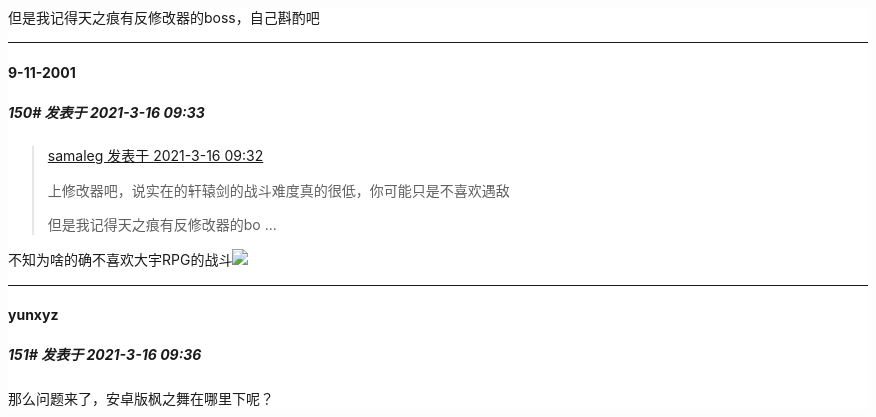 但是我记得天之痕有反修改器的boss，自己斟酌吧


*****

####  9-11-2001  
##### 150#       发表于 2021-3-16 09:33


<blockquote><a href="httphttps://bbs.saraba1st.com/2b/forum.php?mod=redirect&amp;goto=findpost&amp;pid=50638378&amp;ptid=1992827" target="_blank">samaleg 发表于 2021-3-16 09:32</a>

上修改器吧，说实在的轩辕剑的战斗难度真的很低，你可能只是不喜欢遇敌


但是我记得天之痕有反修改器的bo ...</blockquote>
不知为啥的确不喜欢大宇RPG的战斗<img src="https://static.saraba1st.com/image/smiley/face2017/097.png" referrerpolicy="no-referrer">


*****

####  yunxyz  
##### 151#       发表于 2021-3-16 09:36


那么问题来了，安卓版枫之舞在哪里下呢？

==================================================

[Assignment]:
Only the lines from the one containing "发表于 2021-3-16 09:33" through the end of the entries above should be written out, exactly and in full.

[The completed task]:
##### 150#       发表于 2021-3-16 09:33


<blockquote><a href="httphttps://bbs.saraba1st.com/2b/forum.php?mod=redirect&amp;goto=findpost&amp;pid=50638378&amp;ptid=1992827" target="_blank">samaleg 发表于 2021-3-16 09:32</a>

上修改器吧，说实在的轩辕剑的战斗难度真的很低，你可能只是不喜欢遇敌


但是我记得天之痕有反修改器的bo ...</blockquote>
不知为啥的确不喜欢大宇RPG的战斗<img src="https://static.saraba1st.com/image/smiley/face2017/097.png" referrerpolicy="no-referrer">


*****

####  yunxyz  
##### 151#       发表于 2021-3-16 09:36


那么问题来了，安卓版枫之舞在哪里下呢？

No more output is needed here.